◆ **YOUR ASSIGNMENT**:
Your answer must be every line of the data below that holds the string "testadas", copied exactly.

◆ **Stored items from a collection**:
_ _ _ _
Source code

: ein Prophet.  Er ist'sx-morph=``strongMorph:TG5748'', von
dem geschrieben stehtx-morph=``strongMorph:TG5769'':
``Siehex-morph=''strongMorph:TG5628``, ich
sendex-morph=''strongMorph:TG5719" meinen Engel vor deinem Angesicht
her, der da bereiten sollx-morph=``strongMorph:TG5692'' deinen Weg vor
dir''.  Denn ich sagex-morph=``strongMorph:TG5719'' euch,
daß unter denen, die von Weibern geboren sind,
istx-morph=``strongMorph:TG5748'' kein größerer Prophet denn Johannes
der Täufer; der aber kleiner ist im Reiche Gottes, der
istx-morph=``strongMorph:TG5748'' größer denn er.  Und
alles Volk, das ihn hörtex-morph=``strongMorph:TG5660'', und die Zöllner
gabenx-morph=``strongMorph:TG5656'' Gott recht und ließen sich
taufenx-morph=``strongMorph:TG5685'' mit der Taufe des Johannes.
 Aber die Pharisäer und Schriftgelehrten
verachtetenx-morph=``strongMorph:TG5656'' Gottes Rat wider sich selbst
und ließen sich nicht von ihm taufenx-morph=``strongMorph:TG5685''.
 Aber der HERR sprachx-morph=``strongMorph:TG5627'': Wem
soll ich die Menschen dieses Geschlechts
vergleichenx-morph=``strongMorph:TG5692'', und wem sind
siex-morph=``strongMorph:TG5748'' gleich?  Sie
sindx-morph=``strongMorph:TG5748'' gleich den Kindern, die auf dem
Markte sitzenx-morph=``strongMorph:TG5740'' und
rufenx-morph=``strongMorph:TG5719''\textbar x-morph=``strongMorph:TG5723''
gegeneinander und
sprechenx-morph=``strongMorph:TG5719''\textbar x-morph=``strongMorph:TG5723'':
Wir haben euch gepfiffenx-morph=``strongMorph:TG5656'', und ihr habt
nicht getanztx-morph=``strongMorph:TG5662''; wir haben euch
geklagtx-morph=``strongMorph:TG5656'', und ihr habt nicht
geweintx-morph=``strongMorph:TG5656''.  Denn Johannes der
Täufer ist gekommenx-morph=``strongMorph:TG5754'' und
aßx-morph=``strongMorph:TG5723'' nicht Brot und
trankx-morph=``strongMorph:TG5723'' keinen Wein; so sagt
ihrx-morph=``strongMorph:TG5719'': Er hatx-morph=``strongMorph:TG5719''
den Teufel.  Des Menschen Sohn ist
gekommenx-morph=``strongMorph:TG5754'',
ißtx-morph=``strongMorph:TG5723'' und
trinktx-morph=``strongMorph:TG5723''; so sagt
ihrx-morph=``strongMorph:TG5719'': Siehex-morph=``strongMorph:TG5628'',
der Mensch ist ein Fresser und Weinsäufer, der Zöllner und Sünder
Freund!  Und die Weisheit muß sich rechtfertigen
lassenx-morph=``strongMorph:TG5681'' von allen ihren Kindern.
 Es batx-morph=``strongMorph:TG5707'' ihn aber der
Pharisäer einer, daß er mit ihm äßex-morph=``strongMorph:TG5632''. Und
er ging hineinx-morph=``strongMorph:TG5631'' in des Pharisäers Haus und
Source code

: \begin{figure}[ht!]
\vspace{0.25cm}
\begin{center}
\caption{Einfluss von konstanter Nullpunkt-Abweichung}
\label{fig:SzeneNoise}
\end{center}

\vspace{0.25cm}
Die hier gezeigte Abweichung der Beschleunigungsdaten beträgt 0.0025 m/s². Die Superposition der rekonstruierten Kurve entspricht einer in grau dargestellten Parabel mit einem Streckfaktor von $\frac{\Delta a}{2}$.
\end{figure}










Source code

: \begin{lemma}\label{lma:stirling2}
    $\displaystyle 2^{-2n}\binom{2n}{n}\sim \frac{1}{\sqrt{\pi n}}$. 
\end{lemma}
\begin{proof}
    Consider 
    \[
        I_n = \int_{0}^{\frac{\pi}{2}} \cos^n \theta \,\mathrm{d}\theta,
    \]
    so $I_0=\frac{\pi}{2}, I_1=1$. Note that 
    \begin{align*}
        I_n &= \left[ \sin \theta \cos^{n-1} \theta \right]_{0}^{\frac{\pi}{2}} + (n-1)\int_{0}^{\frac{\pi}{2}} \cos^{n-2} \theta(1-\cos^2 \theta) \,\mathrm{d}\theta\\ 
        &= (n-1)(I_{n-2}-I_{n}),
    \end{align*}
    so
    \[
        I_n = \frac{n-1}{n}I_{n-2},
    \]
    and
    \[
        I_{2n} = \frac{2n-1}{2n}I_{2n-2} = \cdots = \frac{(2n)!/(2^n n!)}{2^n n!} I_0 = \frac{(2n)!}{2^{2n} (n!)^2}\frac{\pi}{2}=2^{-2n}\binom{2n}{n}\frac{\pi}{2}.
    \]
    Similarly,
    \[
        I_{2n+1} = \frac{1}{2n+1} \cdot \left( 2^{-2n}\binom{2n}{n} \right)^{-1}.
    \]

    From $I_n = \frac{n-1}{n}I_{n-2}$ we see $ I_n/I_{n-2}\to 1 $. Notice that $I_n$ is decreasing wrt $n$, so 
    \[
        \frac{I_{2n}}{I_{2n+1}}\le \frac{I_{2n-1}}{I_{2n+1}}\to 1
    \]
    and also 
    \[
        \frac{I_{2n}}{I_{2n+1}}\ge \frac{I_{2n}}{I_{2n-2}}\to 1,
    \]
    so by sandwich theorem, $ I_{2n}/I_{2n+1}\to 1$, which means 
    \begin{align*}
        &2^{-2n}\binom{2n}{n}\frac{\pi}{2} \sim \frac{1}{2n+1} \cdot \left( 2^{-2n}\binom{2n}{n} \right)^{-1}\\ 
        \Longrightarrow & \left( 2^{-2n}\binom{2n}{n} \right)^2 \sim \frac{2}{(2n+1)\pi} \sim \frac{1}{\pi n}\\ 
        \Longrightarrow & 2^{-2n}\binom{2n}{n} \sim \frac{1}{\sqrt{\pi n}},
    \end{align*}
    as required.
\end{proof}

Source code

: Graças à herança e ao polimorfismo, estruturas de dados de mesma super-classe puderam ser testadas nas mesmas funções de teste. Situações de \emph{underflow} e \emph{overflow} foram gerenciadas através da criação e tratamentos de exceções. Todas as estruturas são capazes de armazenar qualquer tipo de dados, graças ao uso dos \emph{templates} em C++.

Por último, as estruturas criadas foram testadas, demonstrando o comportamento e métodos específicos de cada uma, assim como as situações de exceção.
_ _ _ _
◆ **ANSWER SPACE**:
: Graças à herança e ao polimorfismo, estruturas de dados de mesma super-classe puderam ser testadas nas mesmas funções de teste. Situações de \emph{underflow} e \emph{overflow} foram gerenciadas através da criação e tratamentos de exceções. Todas as estruturas são capazes de armazenar qualquer tipo de dados, graças ao uso dos \emph{templates} em C++.
Por último, as estruturas criadas foram testadas, demonstrando o comportamento e métodos específicos de cada uma, assim como as situações de exceção.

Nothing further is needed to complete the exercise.